レイアウトが決まったら、実際に取り入れてみます。いきなり全部を変更すると現場が混乱してしまいますので、「まずは一号機周りから」といったように段階を踏んで行なっていきます。
また、導入したら終わりではなく、導入した結果を評価します。もし、レイアウトに問題があるようなら、評価をまとめて修正をしてください。
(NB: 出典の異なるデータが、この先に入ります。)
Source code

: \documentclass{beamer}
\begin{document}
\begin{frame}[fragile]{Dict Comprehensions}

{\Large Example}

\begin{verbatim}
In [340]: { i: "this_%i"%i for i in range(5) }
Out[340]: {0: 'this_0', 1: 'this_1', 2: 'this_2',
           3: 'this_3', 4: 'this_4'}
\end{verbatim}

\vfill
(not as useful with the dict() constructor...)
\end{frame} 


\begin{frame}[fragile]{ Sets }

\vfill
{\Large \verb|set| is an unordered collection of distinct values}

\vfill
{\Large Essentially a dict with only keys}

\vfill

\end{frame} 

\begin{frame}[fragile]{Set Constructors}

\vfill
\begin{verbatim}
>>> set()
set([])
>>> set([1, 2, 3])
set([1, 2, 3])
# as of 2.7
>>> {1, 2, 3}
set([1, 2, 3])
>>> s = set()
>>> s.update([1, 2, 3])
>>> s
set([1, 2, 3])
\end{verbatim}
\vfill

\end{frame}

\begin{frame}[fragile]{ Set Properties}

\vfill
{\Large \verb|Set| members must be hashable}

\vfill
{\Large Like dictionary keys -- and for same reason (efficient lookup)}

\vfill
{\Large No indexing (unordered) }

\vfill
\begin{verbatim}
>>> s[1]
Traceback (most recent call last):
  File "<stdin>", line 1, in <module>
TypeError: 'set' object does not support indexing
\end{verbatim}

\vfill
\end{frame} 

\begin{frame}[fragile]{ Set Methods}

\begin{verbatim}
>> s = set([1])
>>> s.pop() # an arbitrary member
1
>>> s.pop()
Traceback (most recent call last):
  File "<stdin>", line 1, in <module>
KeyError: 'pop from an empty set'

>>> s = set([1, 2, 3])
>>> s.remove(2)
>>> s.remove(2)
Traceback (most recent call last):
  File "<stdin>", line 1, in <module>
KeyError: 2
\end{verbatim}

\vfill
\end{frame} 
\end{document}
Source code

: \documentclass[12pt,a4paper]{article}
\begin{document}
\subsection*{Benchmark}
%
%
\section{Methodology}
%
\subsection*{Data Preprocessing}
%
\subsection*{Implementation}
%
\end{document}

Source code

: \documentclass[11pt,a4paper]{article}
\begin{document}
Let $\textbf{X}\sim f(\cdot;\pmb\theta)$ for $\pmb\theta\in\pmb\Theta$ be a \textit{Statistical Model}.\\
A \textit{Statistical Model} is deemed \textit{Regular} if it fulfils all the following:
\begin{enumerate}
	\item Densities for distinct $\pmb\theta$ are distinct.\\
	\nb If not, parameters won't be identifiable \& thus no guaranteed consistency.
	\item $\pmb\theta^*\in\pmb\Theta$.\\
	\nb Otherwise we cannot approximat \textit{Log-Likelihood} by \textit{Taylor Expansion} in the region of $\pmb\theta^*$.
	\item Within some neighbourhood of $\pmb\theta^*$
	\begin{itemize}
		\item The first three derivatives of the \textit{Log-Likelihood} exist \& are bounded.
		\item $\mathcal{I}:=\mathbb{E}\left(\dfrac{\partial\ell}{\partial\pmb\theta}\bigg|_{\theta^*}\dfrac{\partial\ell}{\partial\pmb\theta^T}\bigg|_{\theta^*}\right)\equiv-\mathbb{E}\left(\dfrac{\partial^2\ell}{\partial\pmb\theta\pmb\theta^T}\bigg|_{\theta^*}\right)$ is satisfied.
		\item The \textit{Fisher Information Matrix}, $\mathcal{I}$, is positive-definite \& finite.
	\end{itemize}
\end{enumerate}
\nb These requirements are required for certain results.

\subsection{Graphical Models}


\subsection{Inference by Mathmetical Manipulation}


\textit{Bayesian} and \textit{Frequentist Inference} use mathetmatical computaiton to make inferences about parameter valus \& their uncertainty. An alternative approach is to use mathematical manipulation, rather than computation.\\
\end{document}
時代が変われば、技術や作るものも変わってきます。定期的にレイアウトを見直し、時代や顧客ニーズに合わせたレイアウトを目指していきましょう。
SLPを活用するメリット
SLPを活用するメリットとしては、効果的な配置ができる点にあります。「重点製品を中心としたレイアウトにすることで重点製品の生産数を上げられる」といったように、データを用いることで客観的に評価ができます。
ほかにも、作業動線を短くすることによる作業効率の向上やコスト削減、設備をまとめることで新人でも配置が覚えやすくなる、作業環境を変えることによる品質の向上や安全性の向上など、レイアウト変更による効果はいろいろあります。
直感に頼った配置では、レイアウトによる効果はあまり期待できません。労働環境をより良くするためには、客観的に評価することが大切です。
また、SLPを活用することで、工場内を俯瞰視点で見ることもできます。From-Toチャートなどによって流れが可視化され、全体の流れを把握できるでしょう。俯瞰視点だからこそ気が付く要素も多く、新しい気が付きによって、より良い改善を目指せます。
SLPを実践する際の注意点・コツ
SLPを成功させるコツとして、以下のような点を意識してみてください。
データ収集と工程分析の精度を確保する
SLPを成功させるためには、データ収集がとても大切です。SLPはデータを基にレイアウトを決めるため、データの不足や不確定なデータが多いと正しい分析ができなくなります。
不確かな分析からは、正確な判断は得られません。誤った分析結果に基づくと、適切なレイアウト設計が難しくなります。間違った結果を参考にしたレイアウトによって、効率の低下やコストの増大などが生じる可能性もあります。
SLPの精度を高めるためにも、信用のおける最新のデータを用意するようにしてください。
部門横断の体制と現場巻き込みを徹底する
SLPを実施する際は、必ず製造現場も巻き込むようにしてください。実際に作業をするのは現場の人たちであり、現場の意見がとても重要になってきます。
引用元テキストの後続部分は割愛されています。